Yes, it is gritty and shady and somewhat of an expose, and yes, it does go on too long from where I sat, and yes, I find voodoo something to cut a wide berth around, but I liked my time in Midnight in the Garden of Good and Evil, for better or just a little worse. It was pretty fascinating and well-written (if a tad unconventional) and I would recommend it, especially if you are going to be visiting coastal South Carolina or Georgia, and especially Savannah. It would be one of those perfect destination reads, which I am certainly not the first to discover. I would also recommend it for something a little different and slightly historical (like the 90s) for people who enjoy true crime. I believe that’s actually a lot of people, as a know a number of true crime aficionados myself.
MOVIE (1997)
I hadn’t realized this star-studded movie exists because I was a teenager at the time of Midnight’s popularity and also this movie’s release. These were not the sort of things that seniors in high school were reading or watching. It was probably really big for the young-adult-to-middle-age group. Starring John Cusack and Kevin Spacey as well as Jude Law and some others you might recognize, the movie no doubt drew an audience but also took great liberties with the story. It has some of the bones of the story, but it is sped up (like warp speed on the timeline) and streamlined so that it is sort of recognizable. It is fun to put places and faces on the characters and, well, I was happy to kind of get a few things straight (since I had mixed up three of the male characters repeatedly), but I did find the movie to be, well, blurry (thanks Prime), oddly acted, and not really of the same tone as the book. It almost felt spoofy and missed the real presence of Savannah in all but a drive-by. It’s a fine movie to watch, interesting after the book, but more of a rough adaptation than a recreation. Fun fact: The Lady Chablis is played by the Lady Chablis, and it (along with the book) made her famous.
QUOTES
“’You mustn’t be taken in by the moonlight and magnolias. There’s more to Savannah than that. Things can get very murky.’ Williams stroked his cat and tapped another ask into the ashtray” (p10).

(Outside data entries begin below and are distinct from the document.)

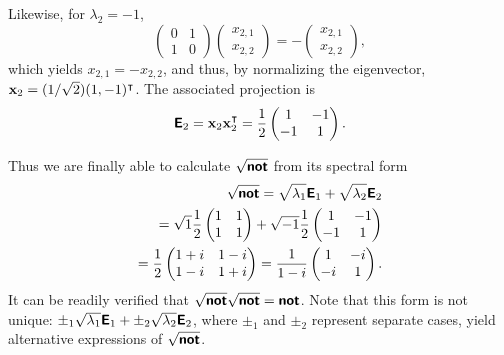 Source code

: {Likewise, for $\lambda_2=-1$,
\begin{equation}
\begin{pmatrix}
 0&1\\  1&0
\end{pmatrix}
\begin{pmatrix}
x_{2,1}\\x_{2,2}
\end{pmatrix}
=-\begin{pmatrix}
x_{2,1}\\x_{2,2}
\end{pmatrix}
,
\end{equation}
which yields  $x_{2,1}=-x_{2,2}$, and thus, by normalizing the eigenvector,
${\bf x}_2=(1/\sqrt{2})(1,-1)^\intercal $.
The associated projection is
\begin{equation}
\textsf{\textbf{E}}_2={\bf x}_2{\bf x}_2^\intercal =\frac{1}{2}
\begin{pmatrix}
 1&-1\\  -1&1
\end{pmatrix}
.
\end{equation}

Thus we are finally able to calculate
$\sqrt{\textsf{\textbf{not}}}$
from its spectral form
\begin{equation}
\begin{split}
\sqrt{\textsf{\textbf{not}}}=
\sqrt{\lambda_1}\textsf{\textbf{E}}_1 +
\sqrt{\lambda_2}\textsf{\textbf{E}}_2
\\=  \sqrt{1}
\frac{1}{2} \begin{pmatrix}
 1&1\\  1&1
\end{pmatrix}
+  \sqrt{-1}
\frac{1}{2} \begin{pmatrix}
 1&-1\\  -1&1
\end{pmatrix}
\\
=
\frac{1}{2}
\begin{pmatrix}
 1+i&1-i\\  1-i&1+i
\end{pmatrix}
=
\frac{1}{1-i}
\begin{pmatrix}
 1&-i\\  -i&1
\end{pmatrix}
.
\end{split}
\end{equation}
It can be readily verified that  $\sqrt{\textsf{\textbf{not}}}\sqrt{\textsf{\textbf{not}}}=\textsf{\textbf{not}}$.
Note that this form is not unique:
$\pm_1 \sqrt{\lambda_1}\textsf{\textbf{E}}_1 +
\pm_2 \sqrt{\lambda_2}\textsf{\textbf{E}}_2$, where $\pm_1$ and $\pm_2$ represent separate cases,
yield alternative expressions of $\sqrt{\textsf{\textbf{not}}}$.



\eexample
}

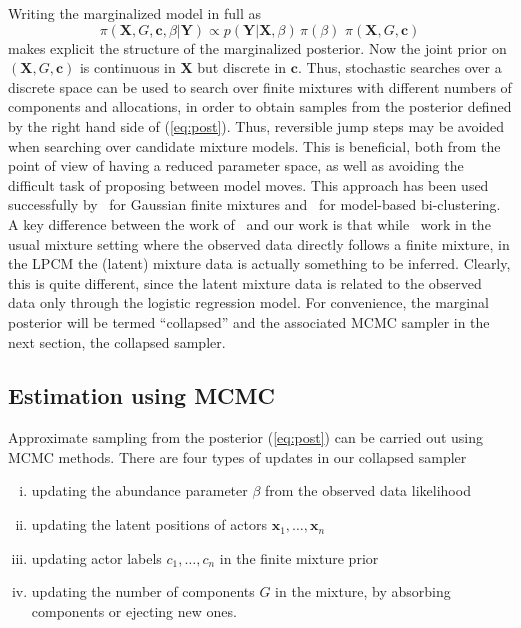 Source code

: \documentclass[12pt]{article}
\newcommand{\x}{{\mathbf{x}}}
\newcommand{\bX}{{\mathbf{X}}}
\newcommand{\Y}{{\mathbf{Y}}}
\newcommand{\bc}{{\mathbf{c}}}
\begin{document}
Writing the marginalized model in full as
\begin{equation}
\pi(\bX,G,\bc,\beta|\Y) \propto  p(\Y|\bX,\beta)\, \pi( \beta ) \, \, \pi( \bX, G, \bc ) \label{eq:post}
\end{equation}
makes explicit the structure of the marginalized posterior. Now the joint prior on $(\bX,G,\bc)$ is continuous in $\bX$ but discrete in $\bc$. Thus, stochastic searches over a discrete space can be used to search over finite mixtures with different numbers of components and allocations, in order to obtain samples from the posterior defined by the right hand side of (\ref{eq:post}). Thus, reversible jump steps \cite{richardson:green97} may be avoided when searching over candidate mixture models. This is beneficial, both from the point of view of having a reduced parameter space, as well as avoiding the difficult task of proposing between model moves. This approach has been used successfully by~ for Gaussian finite mixtures and~ for model-based bi-clustering. A key difference between the work of~ and our work is that while~ work in the usual mixture setting where the observed data directly follows a finite mixture, in the LPCM the (latent) mixture data is actually something to be inferred. Clearly, this is quite different, since the latent mixture data is related to the observed data only through the logistic regression model. For convenience, the marginal posterior will be termed ``collapsed'' and the associated MCMC sampler in the next section, the collapsed sampler.

\subsection{ Estimation using MCMC }

Approximate sampling from the posterior (\ref{eq:post}) can be carried out using MCMC methods. There are four types of updates in our collapsed sampler
\begin{enumerate}[(i)]
\item updating the abundance parameter $\beta$ from the observed data likelihood
\item updating the latent positions of actors $\x_1,\dots,\x_n$
\item updating actor labels $c_1,\dots,c_n$ in the finite mixture prior
\item updating the number of components $G$ in the mixture, by absorbing components or  ejecting new ones. 
\end{enumerate}
\end{document}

“I would inquire, observe, and poke around whenever my curiosity led me or wherever I was invited. I would presume nothing. I would take notes” (p36).
“People think you’re writing an expose about Savannah, so they’re a little wary of you. You don’t need to fret about that, though. Secretly they all hope you’ll put them in your book” (p48).
“Money is ammunition, and as long as I have some I’ll use it” (p296).
“I left Mercer House that afternoon with the uncomfortable feeling that I knew more than I wanted to know” (p348).